Introduction top
This is a finger detection based project using a camera to detect the user finger's location relative to the vga screen and display a cursor on the screen to reach the effect of a pseudo touch screen. A chess board is displayed on the VGA screen and by touching the chessboard, the user could place a piece on the chessboard to play the game 'five in a row', by connecting any five piece in a row, the user could win the game.
The idea is to have a NTSC camera pointing right toward the screen, capture the video when and using morphological filtering to get rid of the errors, and get the location of the finger tips. If the cursor stay still at the same location for a certain period of time, a piece will be displayed on the nearest chess board intersection. All the chess position is sent to the NIOS system to decide which side had win the game.
Highlevel Design top
Rationale and Inspiration:
Inspired by the famous Xbox body sensor game and some previous ece 5760 final projects of tracking the body movement to control the game, we decided to make a video game controlled by the finger location detected by the camera to simulate the effect of a touch screen. Most of the relavent previous course project use only the color to find and identify the desired object, we take the advantage of that and try to find the fingertip location.
In this game the player will be pointing on the VGA screen and there will be a green cursor showed up on the nearest intersection point of the chessboard shown on the screen. When the player deciede to place a piece on this location, they just need to stay at the same location for 2 sec. If either side of the player had an unbroken row of five pieces horizontally, vertically, or diagonally, this player win the game. The game will reset after pressing Key0.

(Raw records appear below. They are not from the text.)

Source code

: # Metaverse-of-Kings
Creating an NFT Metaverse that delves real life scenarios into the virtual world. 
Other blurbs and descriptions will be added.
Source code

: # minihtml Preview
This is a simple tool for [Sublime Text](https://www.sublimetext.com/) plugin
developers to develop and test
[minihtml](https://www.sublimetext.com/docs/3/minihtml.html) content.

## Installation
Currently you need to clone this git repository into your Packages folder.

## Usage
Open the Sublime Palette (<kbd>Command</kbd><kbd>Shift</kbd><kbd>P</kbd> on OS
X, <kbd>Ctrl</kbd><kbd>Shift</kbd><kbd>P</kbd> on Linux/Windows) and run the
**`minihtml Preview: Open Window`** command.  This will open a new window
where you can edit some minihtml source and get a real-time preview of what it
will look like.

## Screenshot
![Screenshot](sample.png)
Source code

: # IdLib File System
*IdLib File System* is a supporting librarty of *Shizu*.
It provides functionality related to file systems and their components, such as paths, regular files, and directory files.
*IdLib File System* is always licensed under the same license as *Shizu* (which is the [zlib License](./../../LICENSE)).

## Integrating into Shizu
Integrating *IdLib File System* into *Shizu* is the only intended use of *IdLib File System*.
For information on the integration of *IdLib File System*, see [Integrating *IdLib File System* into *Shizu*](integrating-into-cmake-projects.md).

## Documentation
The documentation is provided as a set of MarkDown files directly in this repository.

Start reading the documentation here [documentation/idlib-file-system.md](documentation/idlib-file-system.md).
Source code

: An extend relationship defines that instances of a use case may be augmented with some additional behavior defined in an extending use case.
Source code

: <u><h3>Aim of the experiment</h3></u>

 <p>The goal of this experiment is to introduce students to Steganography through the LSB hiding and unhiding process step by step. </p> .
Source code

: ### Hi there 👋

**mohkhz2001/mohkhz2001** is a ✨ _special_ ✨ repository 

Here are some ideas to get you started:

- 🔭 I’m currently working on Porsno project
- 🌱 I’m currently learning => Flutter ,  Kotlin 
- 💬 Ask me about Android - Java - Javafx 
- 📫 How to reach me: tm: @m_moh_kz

Figure 2-1: Highlevel Design Diagram
Background Math
Skin Detection
As mentioned in "Face segmentation using skin-color map in videophone applications" by Chai and Ngan, A skin color map Y_Cb_Cr is derived and used to detect pixels that appear to be skin. The renge of Y Cb and Cr that are most relavent to skin are:
mY > 80
85 < Cb < 135
135 < Cr < 180
Figure 2-2: Picture After Thresholding
Overall, this skin detection thresholding method elimate most of the background information and leave a recognizable binary image with hands and some noise. In order to run the fingertip recgonization algorithm, we need to first separate the hand with noise and other small irrelevant parts.
Morphological Filtering
As we could see from the detected images, the irrelevant part and noises are much smaller than the hand detected, and the hand detected may not be fully detected as a whold piece, several black holes may show up because of the shadow. As a result using morphological filtering will help us get rid of the noise and full the missing part of the hand relatively well.
Dilation and Erosion
Erosion and dilation are two basic operators in morphological filtering. Erosion and Dilation of a binary image A by the structuring element (kernel) B are defined as:
Figure 2-3: Erosion
Figure 2-4: Dilation
Erosion helps to get erode away the pixels around the boundary of the image pixels in A which fit the shape of the kernel B. Dilation will enlarge the image in A by a scale of kernel B. These two operators are used to generate a more complex morphological operator called Opening and Closing.
Opening and Closing
Opening is the dilation of the erosion of the binary image A by a kurnel B, which means that A is first eroded by B, and then dilate the result by B again. Closing is an completely opposite operator which is the erosion of the dilation, meaning A is first dilated by B and then go through a erosion by B. Both of the equation could be shown as below:
Figure 2-5: Opening
Figure 2-6: Closing
The effect of opening and closing are shown below. Opening is to get rid of the pixels which does not fit the shape of the kurnal, for our perticular case since the niose are much smaller than the hand detected, so if we use a kurnal which is slightly bigger than the biggest noise, most the distractions on the screen will be elimiated, while the shape of the hand will be remained. However, since the irrelevent part is larger than the niose, if we try to use a kurnal bigger than these parts, the shape of the hand will be deformed and it will be hard for the further analysis to find the finger tip location. After the opening part is done, the closing part will be used to fill the unconnected piece inside the detected hand skin pixels.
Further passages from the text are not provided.